The Conversation: Drew Morton and Landon Palmer Discuss Louis Malle’s American Documentaries

The Conversation is a feature at PopOptiq bringing together Drew Morton and Landon Palmer in a passionate debate about cinema new and old. For their fifteenth piece, they discuss two documentaries Louis Malle made about the American experience during the 1980s that potentially offer some insight into the issues plaguing this crazy campaign season.


Between the late-1970s and mid-1980s, the ever-versatile French filmmaker Louis Malle made two journeys across the United States to produce documentaries on the American experience intended to air on public television: God’s Country (1985), an observation of a rural Minnesota farming community before and after its Reagan-era economic downturn, and And the Pursuit of Happiness (1986), which examines the varied and shared experiences of recent immigrants across the nation.

Just as these films are far from the most celebrated or widely-known titles on Malle’s notably diverse oeuvre, so too do they cease to fit in a neatly defined cross-section of documentary history. Though the mobile camera suggests an adaptable technique akin to 1960s Direct Cinema, Malle is too upfront with his subjects to have his work comparable to the observational techniques of Pennebaker or the Maysles brothers. His interest in the specificities of American life and character recall Errol Morris’s late 70s/early 80s films, but Malle is far less interested than Morris in searching the dark eccentricities of regionally specific Americana. Perhaps Malle’s work here is closest to the ethnographic pursuits of French and French Canadian cinema vérité – best exemplified by Jean Rouch’s Chronicle of a Summer (1961) – as Malle wields the camera akin to one of his contemporary cinematic ethnographers, probing his subjects with deceivingly unpretentious yet disarmingly earnest queries whose equally modest responses reveal much more than they initially seem, as occurs with one young farmer pondering in between long pauses in his attempt to answer Malle’s question of why there are “no Blacks” in the homogenous German-American community of Glencoe, MN in God’s Country.

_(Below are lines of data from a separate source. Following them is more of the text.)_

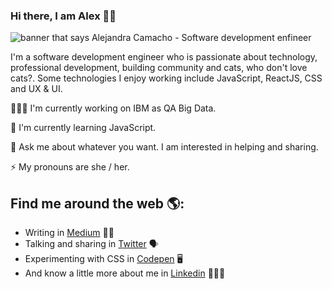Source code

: ### Hi there, I am Alex 👋🏻
<img src="https://raw.githubusercontent.com/alexcamachogz/alexcamachogz/master/portada-alex.png" alt="banner that says Alejandra Camacho - Software development enfineer">

I'm a software development engineer who is passionate about technology, professional development, building community and cats, who don't love cats?. Some technologies I enjoy working include JavaScript, ReactJS, CSS and UX & UI. 

👩🏻‍💻 I'm currently working on IBM as QA Big Data.

🌱 I'm currently learning JavaScript.

💬 Ask me about whatever you want. I am interested in helping and sharing.

⚡ My pronouns are she / her.

## Find me around the web 🌎:
- Writing in <a href="https://medium.com/@alexcamachogz">Medium</a> ✍🏻
- Talking and sharing in <a href="https://medium.com/@alexcamachogz">Twitter</a> 🗣
- Experimenting with CSS in <a href="https://codepen.io/alexcamachogz">Codepen</a> 🖥
- And know a little more about me in <a href="https://www.linkedin.com/in/alexcamachogz/">Linkedin</a> 👩🏻‍💼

As such, and despite the fact that Malle reportedly made these two documentaries for PBS, And the Pursuit of Happiness and (especially) God’s Country find Malle taking full advantage of his “outsider” status. Despite that Malle had resided in the United States for some time when he initiated these projects, the director is audible off-screen playing the deliberate role of the outsider European respectfully inquiring into the lives of the communities through which he traverses. Thus, despite the domestic audience implicit in these projects’ structure, Malle approaches the American experience as if he were reporting back home, detailing the customs he witnesses to an audience that might not see familiar sights onscreen. In the case of God’s Country, this technique allows the residents of Glencoe to divulge frankly into their lives, perspectives, and customs. Malle understands that the presence of himself, his equipment, and his crew changes the setting, so he instead amplifies his presence in service of inquiry rather than hides it in pursuit of some misguided notion of removed objectivity, such as when Malle’s camera spots a couple passionately dancing at a polka club who abruptly stop once they realize they’re on camera, only to be interviewed a moment later.

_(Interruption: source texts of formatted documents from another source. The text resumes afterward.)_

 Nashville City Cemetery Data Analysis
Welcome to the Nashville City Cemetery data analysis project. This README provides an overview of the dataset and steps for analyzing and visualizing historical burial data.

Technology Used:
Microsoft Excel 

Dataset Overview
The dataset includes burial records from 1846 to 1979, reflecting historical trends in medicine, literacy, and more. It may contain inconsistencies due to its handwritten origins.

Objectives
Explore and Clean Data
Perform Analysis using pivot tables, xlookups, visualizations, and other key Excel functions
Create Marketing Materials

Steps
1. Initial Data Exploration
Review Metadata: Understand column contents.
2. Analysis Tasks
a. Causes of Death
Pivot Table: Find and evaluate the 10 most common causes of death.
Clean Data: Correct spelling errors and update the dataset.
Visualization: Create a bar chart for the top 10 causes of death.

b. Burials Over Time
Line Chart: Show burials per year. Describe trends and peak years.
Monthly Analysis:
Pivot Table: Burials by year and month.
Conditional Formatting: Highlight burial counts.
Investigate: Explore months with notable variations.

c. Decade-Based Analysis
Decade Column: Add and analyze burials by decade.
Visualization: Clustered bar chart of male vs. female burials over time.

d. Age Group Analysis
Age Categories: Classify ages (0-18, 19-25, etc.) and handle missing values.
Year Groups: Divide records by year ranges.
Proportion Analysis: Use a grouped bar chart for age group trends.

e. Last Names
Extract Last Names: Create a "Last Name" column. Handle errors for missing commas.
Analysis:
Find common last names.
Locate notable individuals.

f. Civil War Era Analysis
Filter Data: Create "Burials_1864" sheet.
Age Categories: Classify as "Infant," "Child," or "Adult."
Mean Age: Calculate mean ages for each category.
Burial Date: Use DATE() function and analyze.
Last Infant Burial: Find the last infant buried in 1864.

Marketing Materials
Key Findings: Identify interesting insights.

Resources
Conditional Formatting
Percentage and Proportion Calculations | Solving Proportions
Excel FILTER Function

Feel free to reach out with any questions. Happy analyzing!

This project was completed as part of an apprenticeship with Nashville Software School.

In And the Pursuit of Happiness, Malle plays the role of the outsider in order to inspire subjects to candidly explain their particular experiences of an America they have come to recently call home, opening with Malle asking a Texan transplant from Romania about Americans’ treatment of recent immigrants and the poor. Malle treats all of his subjects’ responses at face value, never challenging them or calling them into question; it seems he is interested as much in how his subjects speak of their experience as the content of their responses, drawing conclusions in his voice-over narration through an aggregate understanding of life shared among people. Thus, Malle’s voice-over operates in a dance with his diegetic persona, playing the part of the inquisitive outsider and reporting back from a position of knowledge gleaned from the benefit of the final product of his investigation. These two at-times shaggily constructed films are thus simultaneously process and product, both a completed report a glimpse into selected accounts of Malle’s travelogue.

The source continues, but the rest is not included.